PSI-H Stabilizes PSI--
A substantial decrease in stability of
PSI was observed in thylakoids from plants without PSI-H. The relative
instability resembles the situation in cyanobacteria, where urea has a
much faster and stronger effect on PSI than in plants. We have
hypothesized that PSI-H interacts with the N-terminal extension of
PSI-D which is important for the high stability of plant PSI (8). The
lower stability of the PSI complex lacking PSI-H is therefore in good agreement with the hypothesis. Future experiments with in
vitro reconstitution in the presence or absence of PSI-H should
allow us to test the hypothesis further and investigate the interaction of PSI-H with PSI-D and other subunits in detail. The instability of
FX and earlier acceptors was a surprising result because
PSI-H is unlikely to be directly involved in coordinating electron
acceptors. Possibly, lack of PSI-H leads to a general instability of
the PSI complex in the presence of urea and a progressive
disintegration of the entire complex. Although the instability of PSI
was easily observed in the in vitro experiments, no severe
disintegration of the PSI complex appears to take place during normal
growth because all electron acceptors were functional in the thylakoids lacking PSI-H. However, the partial lack of PSI-L suggests a lower stability of the complex also under in vivo conditions.

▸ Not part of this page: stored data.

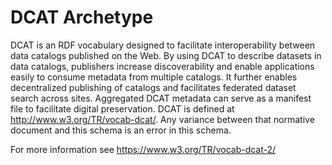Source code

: # DCAT Archetype

DCAT is an RDF vocabulary designed to facilitate interoperability between data catalogs published on the Web. By using DCAT to describe datasets in data catalogs, publishers increase discoverability and enable applications easily to consume metadata from multiple catalogs. It further enables decentralized publishing of catalogs and facilitates federated dataset search across sites. Aggregated DCAT metadata can serve as a manifest file to facilitate digital preservation. DCAT is defined at http://www.w3.org/TR/vocab-dcat/. Any variance between that normative document and this schema is an error in this schema.

For more information see https://www.w3.org/TR/vocab-dcat-2/
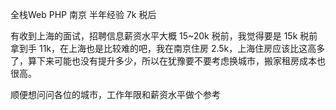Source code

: 全栈Web PHP 南京 半年经验 7k 税后

有收到上海的面试，招聘信息薪资水平大概  15~20k 税前，我觉得要是 15k 税前拿到手 11k，在上海也是比较难的吧，我在南京住房 2.5k，上海住房应该比这高多了，算下来可能也没有提升多少，所以在犹豫要不要考虑换城市，搬家租房成本也很高。

顺便想问问各位的城市，工作年限和薪资水平做个参考
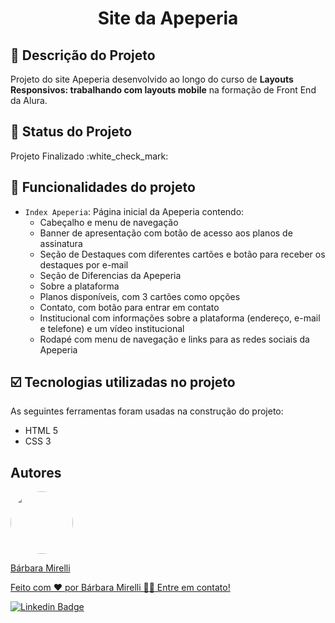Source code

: <h1 align="center"> Site da Apeperia </h1>

## :pencil: Descrição do Projeto
<p>Projeto do site Apeperia desenvolvido ao longo do curso de <b>Layouts Responsivos: trabalhando com layouts mobile</b> na formação de Front End da Alura.</p>

## :pushpin: Status do Projeto
<p>Projeto Finalizado :white_check_mark:</p>

## :hammer: Funcionalidades do projeto

- `Index Apeperia`: Página inicial da Apeperia contendo:
   - Cabeçalho e menu de navegação
   - Banner de apresentação com botão de acesso aos planos de assinatura 
   - Seção de Destaques com diferentes cartões e botão para receber os destaques por e-mail
   - Seção de Diferencias da Apeperia 
   - Sobre a plataforma 
   - Planos disponíveis, com 3 cartões como opções
   - Contato, com botão para entrar em contato
   - Institucional com informações sobre a plataforma (endereço, e-mail e telefone) e um vídeo institucional
   - Rodapé com menu de navegação e links para as redes sociais da Apeperia

## :ballot_box_with_check: Tecnologias utilizadas no projeto

As seguintes ferramentas foram usadas na construção do projeto:

- HTML 5
- CSS 3

## Autores
<a href="https://github.com/barbaramir">
 <img style="border-radius: 50%;" src="https://avatars.githubusercontent.com/u/101302079?s=400&u=d13ec9e6994cd183223e15caeb5599afe49b9093&v=4" width="100px;" alt=""/>
 <br/>
   <p>Bárbara Mirelli</p>

   <p>Feito com ❤️ por Bárbara Mirelli 👋🏽 Entre em contato!</p>

[![Linkedin Badge](https://img.shields.io/badge/-Barbara-blue?style=flat-square&logo=Linkedin&logoColor=white&link=https://www.linkedin.com/in/barbara-mirelli/)](https://www.linkedin.com/in/barbara-mirelli/) 


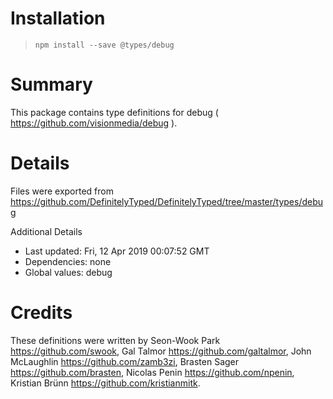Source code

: # Installation
> `npm install --save @types/debug`

# Summary
This package contains type definitions for debug ( https://github.com/visionmedia/debug ).

# Details
Files were exported from https://github.com/DefinitelyTyped/DefinitelyTyped/tree/master/types/debug

Additional Details
 * Last updated: Fri, 12 Apr 2019 00:07:52 GMT
 * Dependencies: none
 * Global values: debug

# Credits
These definitions were written by Seon-Wook Park <https://github.com/swook>, Gal Talmor <https://github.com/galtalmor>, John McLaughlin <https://github.com/zamb3zi>, Brasten Sager <https://github.com/brasten>, Nicolas Penin <https://github.com/npenin>, Kristian Brünn <https://github.com/kristianmitk>.
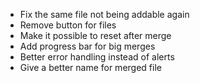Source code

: - Fix the same file not being addable again
- Remove button for files
- Make it possible to reset after merge
- Add progress bar for big merges
- Better error handling instead of alerts
- Give a better name for merged file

Possibly, more severe disintegration of PSI could occur under certain
stress conditions, e.g. heat stress. Because PSI-L content
is decreased, it can be speculated whether the role of PSI-H in
electron transport is mediated through PSI-L. We find this unlikely
because PSI-L is relatively far removed from the site of interaction of
the soluble electron transfer proteins (4). However, experiments with
plants lacking only PSI-L will be required to address this issue.
Conclusion--
In summary, PSI-H has been shown to be not
important for LHCI interaction with PSI (25) but to be essential for
efficient electron transfer of PSI and for stability of the PSI
complex. The cyanobacterial PSI complex is dissociated eight times
faster in the monomeric than in the trimeric form as shown by urea
treatment of monomers and trimers (4, 31). Plant PSI is a monomer that is more stable upon urea treatment than the trimeric cyanobacterial PSI
(8). The peripheral antenna in cyanobacteria consists of extrinsic
phycobiliproteins. In contrast, plants have adopted a different antenna
consisting of membrane intrinsic Chl a/b-binding proteins, i.e. LHCI and LHCII. It can be speculated that the
trimeric structure of PSI was abandoned as LHCI became associated with PSI in plants, and this resulted in a need for stabilizing the now
monomeric PSI complex. PSI-H may have evolved simultaneously, fulfilling the role as a stabilizing factor.